In engineering terms, the law is the spec.  If you meet the specs, you've succeeded.  They are meeting the specs.  If the legislature specced it badly, shame on them.

dungpie
dungpie

@DOCensors    The state of Texas takes money from the "poor and uneducated" and calls it a Lottery.

mavdog
mavdog topcommenter

odd but there isn't any suggestion that loans should be made "for free". just where do you see such a position taken by anyone?
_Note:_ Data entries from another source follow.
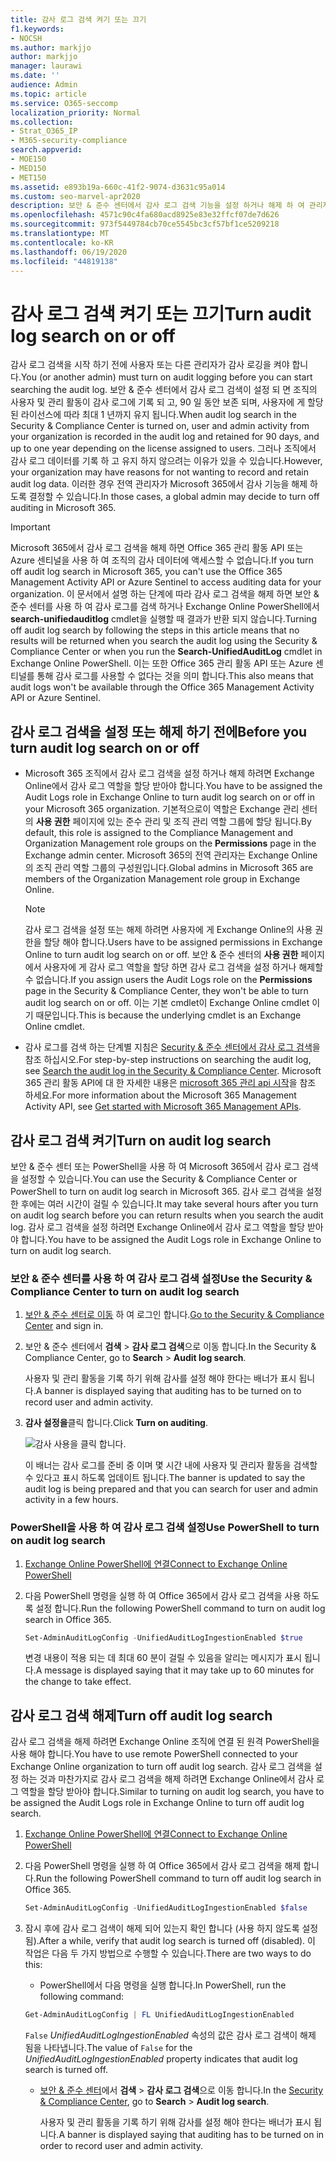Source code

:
 ```yaml
---
title: 감사 로그 검색 켜기 또는 끄기
f1.keywords:
- NOCSH
ms.author: markjjo
author: markjjo
manager: laurawi
ms.date: ''
audience: Admin
ms.topic: article
ms.service: O365-seccomp
localization_priority: Normal
ms.collection:
- Strat_O365_IP
- M365-security-compliance
search.appverid:
- MOE150
- MED150
- MET150
ms.assetid: e893b19a-660c-41f2-9074-d3631c95a014
ms.custom: seo-marvel-apr2020
description: 보안 & 준수 센터에서 감사 로그 검색 기능을 설정 하거나 해제 하 여 관리자가 감사 로그를 검색 하는 기능을 사용 하거나 사용 하지 않도록 설정 하는 방법
ms.openlocfilehash: 4571c90c4fa680acd8925e83e32ffcf07de7d626
ms.sourcegitcommit: 973f5449784cb70ce5545bc3cf57bf1ce5209218
ms.translationtype: MT
ms.contentlocale: ko-KR
ms.lasthandoff: 06/19/2020
ms.locfileid: "44819138"
---
```

# <a name="turn-audit-log-search-on-or-off"></a><span data-ttu-id="41827-103">감사 로그 검색 켜기 또는 끄기</span><span class="sxs-lookup"><span data-stu-id="41827-103">Turn audit log search on or off</span></span>

<span data-ttu-id="41827-104">감사 로그 검색을 시작 하기 전에 사용자 또는 다른 관리자가 감사 로깅을 켜야 합니다.</span><span class="sxs-lookup"><span data-stu-id="41827-104">You (or another admin) must turn on audit logging before you can start searching the audit log.</span></span> <span data-ttu-id="41827-105">보안 & 준수 센터에서 감사 로그 검색이 설정 되 면 조직의 사용자 및 관리 활동이 감사 로그에 기록 되 고, 90 일 동안 보존 되며, 사용자에 게 할당 된 라이선스에 따라 최대 1 년까지 유지 됩니다.</span><span class="sxs-lookup"><span data-stu-id="41827-105">When audit log search in the Security & Compliance Center is turned on, user and admin activity from your organization is recorded in the audit log and retained for 90 days, and up to one year depending on the license assigned to users.</span></span> <span data-ttu-id="41827-106">그러나 조직에서 감사 로그 데이터를 기록 하 고 유지 하지 않으려는 이유가 있을 수 있습니다.</span><span class="sxs-lookup"><span data-stu-id="41827-106">However, your organization may have reasons for not wanting to record and retain audit log data.</span></span> <span data-ttu-id="41827-107">이러한 경우 전역 관리자가 Microsoft 365에서 감사 기능을 해제 하도록 결정할 수 있습니다.</span><span class="sxs-lookup"><span data-stu-id="41827-107">In those cases, a global admin may decide to turn off auditing in Microsoft 365.</span></span>

> [!IMPORTANT]
> <span data-ttu-id="41827-108">Microsoft 365에서 감사 로그 검색을 해제 하면 Office 365 관리 활동 API 또는 Azure 센티널을 사용 하 여 조직의 감사 데이터에 액세스할 수 없습니다.</span><span class="sxs-lookup"><span data-stu-id="41827-108">If you turn off audit log search in Microsoft 365, you can't use the Office 365 Management Activity API or Azure Sentinel to access auditing data for your organization.</span></span> <span data-ttu-id="41827-109">이 문서에서 설명 하는 단계에 따라 감사 로그 검색을 해제 하면 보안 & 준수 센터를 사용 하 여 감사 로그를 검색 하거나 Exchange Online PowerShell에서 **search-unifiedauditlog** cmdlet을 실행할 때 결과가 반환 되지 않습니다.</span><span class="sxs-lookup"><span data-stu-id="41827-109">Turning off audit log search by following the steps in this article means that no results will be returned when you search the audit log using the Security & Compliance Center or when you run the **Search-UnifiedAuditLog** cmdlet in Exchange Online PowerShell.</span></span> <span data-ttu-id="41827-110">이는 또한 Office 365 관리 활동 API 또는 Azure 센티널를 통해 감사 로그를 사용할 수 없다는 것을 의미 합니다.</span><span class="sxs-lookup"><span data-stu-id="41827-110">This also means that audit logs won't be available through the Office 365 Management Activity API or Azure Sentinel.</span></span>
  
## <a name="before-you-turn-audit-log-search-on-or-off"></a><span data-ttu-id="41827-111">감사 로그 검색을 설정 또는 해제 하기 전에</span><span class="sxs-lookup"><span data-stu-id="41827-111">Before you turn audit log search on or off</span></span>

- <span data-ttu-id="41827-112">Microsoft 365 조직에서 감사 로그 검색을 설정 하거나 해제 하려면 Exchange Online에서 감사 로그 역할을 할당 받아야 합니다.</span><span class="sxs-lookup"><span data-stu-id="41827-112">You have to be assigned the Audit Logs role in Exchange Online to turn audit log search on or off in your Microsoft 365 organization.</span></span> <span data-ttu-id="41827-113">기본적으로이 역할은 Exchange 관리 센터의 **사용 권한** 페이지에 있는 준수 관리 및 조직 관리 역할 그룹에 할당 됩니다.</span><span class="sxs-lookup"><span data-stu-id="41827-113">By default, this role is assigned to the Compliance Management and Organization Management role groups on the **Permissions** page in the Exchange admin center.</span></span> <span data-ttu-id="41827-114">Microsoft 365의 전역 관리자는 Exchange Online의 조직 관리 역할 그룹의 구성원입니다.</span><span class="sxs-lookup"><span data-stu-id="41827-114">Global admins in Microsoft 365 are members of the Organization Management role group in Exchange Online.</span></span> 
    
    > [!NOTE]
    > <span data-ttu-id="41827-115">감사 로그 검색을 설정 또는 해제 하려면 사용자에 게 Exchange Online의 사용 권한을 할당 해야 합니다.</span><span class="sxs-lookup"><span data-stu-id="41827-115">Users have to be assigned permissions in Exchange Online to turn audit log search on or off.</span></span> <span data-ttu-id="41827-116">보안 & 준수 센터의 **사용 권한** 페이지에서 사용자에 게 감사 로그 역할을 할당 하면 감사 로그 검색을 설정 하거나 해제할 수 없습니다.</span><span class="sxs-lookup"><span data-stu-id="41827-116">If you assign users the Audit Logs role on the **Permissions** page in the Security & Compliance Center, they won't be able to turn audit log search on or off.</span></span> <span data-ttu-id="41827-117">이는 기본 cmdlet이 Exchange Online cmdlet 이기 때문입니다.</span><span class="sxs-lookup"><span data-stu-id="41827-117">This is because the underlying cmdlet is an Exchange Online cmdlet.</span></span> 
    
- <span data-ttu-id="41827-118">감사 로그를 검색 하는 단계별 지침은 [Security & 준수 센터에서 감사 로그 검색](search-the-audit-log-in-security-and-compliance.md)을 참조 하십시오.</span><span class="sxs-lookup"><span data-stu-id="41827-118">For step-by-step instructions on searching the audit log, see [Search the audit log in the Security & Compliance Center](search-the-audit-log-in-security-and-compliance.md).</span></span> <span data-ttu-id="41827-119">Microsoft 365 관리 활동 API에 대 한 자세한 내용은 [microsoft 365 관리 api 시작](https://docs.microsoft.com/office/office-365-management-api/get-started-with-office-365-management-apis)을 참조 하세요.</span><span class="sxs-lookup"><span data-stu-id="41827-119">For more information about the Microsoft 365 Management Activity API, see [Get started with Microsoft 365 Management APIs](https://docs.microsoft.com/office/office-365-management-api/get-started-with-office-365-management-apis).</span></span>
    
## <a name="turn-on-audit-log-search"></a><span data-ttu-id="41827-120">감사 로그 검색 켜기</span><span class="sxs-lookup"><span data-stu-id="41827-120">Turn on audit log search</span></span>

<span data-ttu-id="41827-121">보안 & 준수 센터 또는 PowerShell을 사용 하 여 Microsoft 365에서 감사 로그 검색을 설정할 수 있습니다.</span><span class="sxs-lookup"><span data-stu-id="41827-121">You can use the Security & Compliance Center or PowerShell to turn on audit log search in Microsoft 365.</span></span> <span data-ttu-id="41827-122">감사 로그 검색을 설정한 후에는 여러 시간이 걸릴 수 있습니다.</span><span class="sxs-lookup"><span data-stu-id="41827-122">It may take several hours after you turn on audit log search before you can return results when you search the audit log.</span></span> <span data-ttu-id="41827-123">감사 로그 검색을 설정 하려면 Exchange Online에서 감사 로그 역할을 할당 받아야 합니다.</span><span class="sxs-lookup"><span data-stu-id="41827-123">You have to be assigned the Audit Logs role in Exchange Online to turn on audit log search.</span></span>
  
### <a name="use-the-security--compliance-center-to-turn-on-audit-log-search"></a><span data-ttu-id="41827-124">보안 & 준수 센터를 사용 하 여 감사 로그 검색 설정</span><span class="sxs-lookup"><span data-stu-id="41827-124">Use the Security & Compliance Center to turn on audit log search</span></span>

1. <span data-ttu-id="41827-125">[보안 & 준수 센터로 이동](https://protection.office.com) 하 여 로그인 합니다.</span><span class="sxs-lookup"><span data-stu-id="41827-125">[Go to the Security & Compliance Center](https://protection.office.com) and sign in.</span></span>

2. <span data-ttu-id="41827-126">보안 & 준수 센터에서 **검색** \> **감사 로그 검색**으로 이동 합니다.</span><span class="sxs-lookup"><span data-stu-id="41827-126">In the Security & Compliance Center, go to **Search** \> **Audit log search**.</span></span>

   <span data-ttu-id="41827-127">사용자 및 관리 활동을 기록 하기 위해 감사를 설정 해야 한다는 배너가 표시 됩니다.</span><span class="sxs-lookup"><span data-stu-id="41827-127">A banner is displayed saying that auditing has to be turned on to record user and admin activity.</span></span>

3. <span data-ttu-id="41827-128">**감사 설정을**클릭 합니다.</span><span class="sxs-lookup"><span data-stu-id="41827-128">Click **Turn on auditing**.</span></span>

    ![감사 사용을 클릭 합니다.](../media/39a9d35f-88d0-4bbe-a962-0be2f838e2bf.png)
  
    <span data-ttu-id="41827-130">이 배너는 감사 로그를 준비 중 이며 몇 시간 내에 사용자 및 관리자 활동을 검색할 수 있다고 표시 하도록 업데이트 됩니다.</span><span class="sxs-lookup"><span data-stu-id="41827-130">The banner is updated to say the audit log is being prepared and that you can search for user and admin activity in a few hours.</span></span>

### <a name="use-powershell-to-turn-on-audit-log-search"></a><span data-ttu-id="41827-131">PowerShell을 사용 하 여 감사 로그 검색 설정</span><span class="sxs-lookup"><span data-stu-id="41827-131">Use PowerShell to turn on audit log search</span></span>

1. [<span data-ttu-id="41827-132">Exchange Online PowerShell에 연결</span><span class="sxs-lookup"><span data-stu-id="41827-132">Connect to Exchange Online PowerShell</span></span>](https://go.microsoft.com/fwlink/p/?LinkID=396554)

2. <span data-ttu-id="41827-133">다음 PowerShell 명령을 실행 하 여 Office 365에서 감사 로그 검색을 사용 하도록 설정 합니다.</span><span class="sxs-lookup"><span data-stu-id="41827-133">Run the following PowerShell command to turn on audit log search in Office 365.</span></span>

    ```powershell
    Set-AdminAuditLogConfig -UnifiedAuditLogIngestionEnabled $true
    ```

    <span data-ttu-id="41827-134">변경 내용이 적용 되는 데 최대 60 분이 걸릴 수 있음을 알리는 메시지가 표시 됩니다.</span><span class="sxs-lookup"><span data-stu-id="41827-134">A message is displayed saying that it may take up to 60 minutes for the change to take effect.</span></span>
  
## <a name="turn-off-audit-log-search"></a><span data-ttu-id="41827-135">감사 로그 검색 해제</span><span class="sxs-lookup"><span data-stu-id="41827-135">Turn off audit log search</span></span>

<span data-ttu-id="41827-136">감사 로그 검색을 해제 하려면 Exchange Online 조직에 연결 된 원격 PowerShell을 사용 해야 합니다.</span><span class="sxs-lookup"><span data-stu-id="41827-136">You have to use remote PowerShell connected to your Exchange Online organization to turn off audit log search.</span></span> <span data-ttu-id="41827-137">감사 로그 검색을 설정 하는 것과 마찬가지로 감사 로그 검색을 해제 하려면 Exchange Online에서 감사 로그 역할을 할당 받아야 합니다.</span><span class="sxs-lookup"><span data-stu-id="41827-137">Similar to turning on audit log search, you have to be assigned the Audit Logs role in Exchange Online to turn off audit log search.</span></span>
  
1. [<span data-ttu-id="41827-138">Exchange Online PowerShell에 연결</span><span class="sxs-lookup"><span data-stu-id="41827-138">Connect to Exchange Online PowerShell</span></span>](https://go.microsoft.com/fwlink/p/?LinkID=396554)

2. <span data-ttu-id="41827-139">다음 PowerShell 명령을 실행 하 여 Office 365에서 감사 로그 검색을 해제 합니다.</span><span class="sxs-lookup"><span data-stu-id="41827-139">Run the following PowerShell command to turn off audit log search in Office 365.</span></span>

    ```powershell
    Set-AdminAuditLogConfig -UnifiedAuditLogIngestionEnabled $false
    ```

3. <span data-ttu-id="41827-140">잠시 후에 감사 로그 검색이 해제 되어 있는지 확인 합니다 (사용 하지 않도록 설정 됨).</span><span class="sxs-lookup"><span data-stu-id="41827-140">After a while, verify that audit log search is turned off (disabled).</span></span> <span data-ttu-id="41827-141">이 작업은 다음 두 가지 방법으로 수행할 수 있습니다.</span><span class="sxs-lookup"><span data-stu-id="41827-141">There are two ways to do this:</span></span>

    - <span data-ttu-id="41827-142">PowerShell에서 다음 명령을 실행 합니다.</span><span class="sxs-lookup"><span data-stu-id="41827-142">In PowerShell, run the following command:</span></span>

    ```powershell
    Get-AdminAuditLogConfig | FL UnifiedAuditLogIngestionEnabled
    ```

      <span data-ttu-id="41827-143">`False` _UnifiedAuditLogIngestionEnabled_ 속성의 값은 감사 로그 검색이 해제 됨을 나타냅니다.</span><span class="sxs-lookup"><span data-stu-id="41827-143">The value of  `False` for the  _UnifiedAuditLogIngestionEnabled_ property indicates that audit log search is turned off.</span></span> 

    - <span data-ttu-id="41827-144">[보안 & 준수 센터](https://protection.office.com)에서 **검색** \> **감사 로그 검색**으로 이동 합니다.</span><span class="sxs-lookup"><span data-stu-id="41827-144">In the [Security & Compliance Center](https://protection.office.com), go to **Search** \> **Audit log search**.</span></span>

      <span data-ttu-id="41827-145">사용자 및 관리 활동을 기록 하기 위해 감사를 설정 해야 한다는 배너가 표시 됩니다.</span><span class="sxs-lookup"><span data-stu-id="41827-145">A banner is displayed saying that auditing has to be turned on in order to record user and admin activity.</span></span>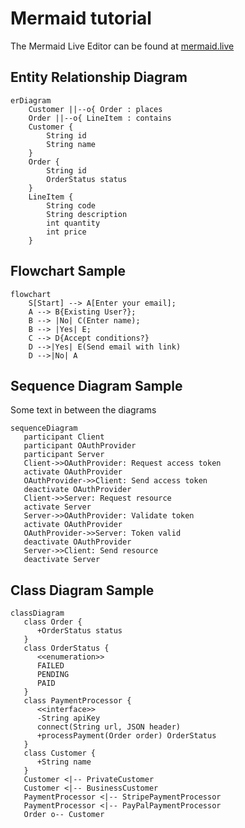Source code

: # Mermaid tutorial

The Mermaid Live Editor can be found at [mermaid.live](https://mermaid.live)

## Entity Relationship Diagram

```mermaid
erDiagram
    Customer ||--o{ Order : places
    Order ||--o{ LineItem : contains
    Customer {
        String id
        String name
    }
    Order {
        String id
        OrderStatus status
    }
    LineItem {
        String code
        String description
        int quantity
        int price
    }
```

## Flowchart Sample

```mermaid
flowchart
    S[Start] --> A[Enter your email];
    A --> B{Existing User?};
    B --> |No| C(Enter name);
    B --> |Yes| E;
    C --> D{Accept conditions?}
    D -->|Yes| E(Send email with link)
    D -->|No| A
```

## Sequence Diagram Sample

Some text in between the diagrams

```mermaid
sequenceDiagram
   participant Client
   participant OAuthProvider
   participant Server
   Client->>OAuthProvider: Request access token
   activate OAuthProvider
   OAuthProvider->>Client: Send access token
   deactivate OAuthProvider
   Client->>Server: Request resource
   activate Server
   Server->>OAuthProvider: Validate token
   activate OAuthProvider
   OAuthProvider->>Server: Token valid
   deactivate OAuthProvider
   Server->>Client: Send resource
   deactivate Server
```

## Class Diagram Sample

```mermaid
classDiagram
   class Order {
      +OrderStatus status
   }
   class OrderStatus {
      <<enumeration>>
      FAILED
      PENDING
      PAID
   }
   class PaymentProcessor {
      <<interface>>
      -String apiKey
      connect(String url, JSON header)
      +processPayment(Order order) OrderStatus
   }
   class Customer {
      +String name
   }
   Customer <|-- PrivateCustomer
   Customer <|-- BusinessCustomer
   PaymentProcessor <|-- StripePaymentProcessor
   PaymentProcessor <|-- PayPalPaymentProcessor
   Order o-- Customer
```
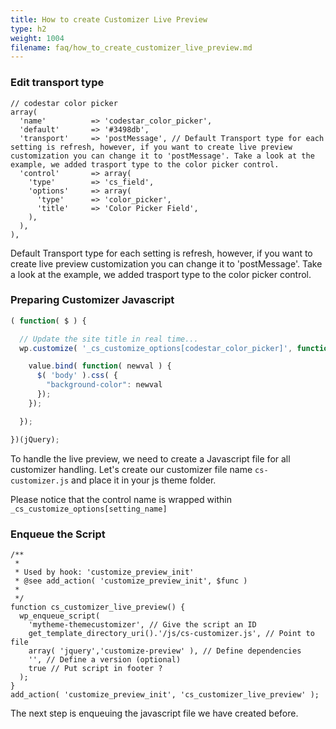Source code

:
 ```yaml
---
title: How to create Customizer Live Preview
type: h2
weight: 1004
filename: faq/how_to_create_customizer_live_preview.md
---
```


### Edit transport type

```php?start_line=1
// codestar color picker
array(
  'name'          => 'codestar_color_picker',
  'default'       => '#3498db',
  'transport'     => 'postMessage', // Default Transport type for each setting is refresh, however, if you want to create live preview customization you can change it to 'postMessage'. Take a look at the example, we added trasport type to the color picker control.
  'control'       => array(
    'type'        => 'cs_field',
    'options'     => array(
      'type'      => 'color_picker',
      'title'     => 'Color Picker Field',
    ),
  ),
),
```

Default Transport type for each setting is refresh, however, if you want to create live preview customization you can change it to 'postMessage'. Take a look at the example, we added trasport type to the color picker control.

### Preparing Customizer Javascript

```js
( function( $ ) {

  // Update the site title in real time...
  wp.customize( '_cs_customize_options[codestar_color_picker]', function( value ) {

    value.bind( function( newval ) {
      $( 'body' ).css( {
        "background-color": newval
      });
    });

  });

})(jQuery);
```

To handle the live preview, we need to create a Javascript file for all customizer handling. Let's create our customizer file name `cs-customizer.js` and place it in your js theme folder.

Please notice that the control name is wrapped within `_cs_customize_options[setting_name]`

### Enqueue the Script

```php?start_line=1
/**
 *
 * Used by hook: 'customize_preview_init'
 * @see add_action( 'customize_preview_init', $func )
 *
 */
function cs_customizer_live_preview() {
  wp_enqueue_script(
    'mytheme-themecustomizer', // Give the script an ID
    get_template_directory_uri().'/js/cs-customizer.js', // Point to file
    array( 'jquery','customize-preview' ), // Define dependencies
    '', // Define a version (optional)
    true // Put script in footer ?
  );
}
add_action( 'customize_preview_init', 'cs_customizer_live_preview' );
```

The next step is enqueuing the javascript file we have created before.
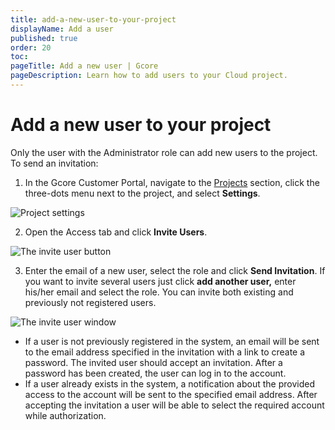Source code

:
```yaml
---
title: add-a-new-user-to-your-project
displayName: Add a user
published: true
order: 20
toc:
pageTitle: Add a new user | Gcore
pageDescription: Learn how to add users to your Cloud project.
---
```

# Add a new user to your project
Only the user with the Administrator role can add new users to the project. To send an invitation:

1.  In the Gcore Customer Portal, navigate to the [Projects](https://cloud.gcore.com/cloud/projects/list) section, click the three-dots menu next to the project, and select **Settings**.  
  
![Project settings](https://assets.gcore.pro/docs/cloud/getting-started/projects/users/add-a-new-user-to-your-project/1-project-settings.png)     
    
2.  Open the Access tab and click **Invite Users**.  
      
![The invite user button](https://assets.gcore.pro/docs/cloud/getting-started/projects/users/add-a-new-user-to-your-project/2-invite-users-button.png)  

3.  Enter the email of a new user, select the role and click **Send Invitation**. If you want to invite several users just click **add another user,** enter his/her email and select the role. You can invite both existing and previously not registered users.  
      
![The invite user window](https://assets.gcore.pro/docs/cloud/getting-started/projects/users/add-a-new-user-to-your-project/3-invite-users-window.png)

*   If a user is not previously registered in the system, an email will be sent to the email address specified in the invitation with a link to create a password. The invited user should accept an invitation. After a password has been created, the user can log in to the account.
*   If a user already exists in the system, a notification about the provided access to the account will be sent to the specified email address. After accepting the invitation a user will be able to select the required account while authorization.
simple question, do you advocate the end of usury laws?

mavdog
mavdog topcommenter

@albert

didn't read Wilder's article did you?

albert.finney000
albert.finney000

@mavdog - "Here's $100, you owe me $150 next week". Anyone who can't understand that is likely drooling in some institution.

ScottsMerkin
ScottsMerkin topcommenter

@everlastingphelps @ScottsMerkin @dungpie and the poor pay a higher percentage of their income for food and gas, I guess that should be illegal too?  Fuck lets just give them all money so they wont be poor anymore and it will all be fair.  People have a choice in what they choose to spend their money on.   And even if texas didnt have powerball, the poor would have found a way to get to oklahoma or louisiana to buy some tickets.

ScottsMerkin
ScottsMerkin topcommenter

@dungpie there were a lot more people than the "poor and uneducated" playing lotto last night

DOCensors
DOCensors

@anon @mavdog Exactly. Bleeding hearts feign like they give a shit about "the poor and uneducated" and tell everyone else how to live, what to do, who they can do business with and how but never actually lift a finger to help those people. 

anon
anon

@mavdog No, I don't. Because if the payday lender doesn't take advantage of the poor people who comprise its customer base, then the banks who charge overdraft fees (try calculating that APR), or the utilities that charge late fees, or the employers who fire them for not being able to make it to work because they can't afford to fix their car will do it for them. Poor people are in the unfortunate position of having pretty much only bad options to choose from. I support policies that attempt to mitigate the suffering of poor people through welfare assistance and training programs/education that would help them improve their job prospects and earning potential. But I don't see the logic in attacking companies that try to do business with them and help them choose from among the various shitty options they have on a daily basis.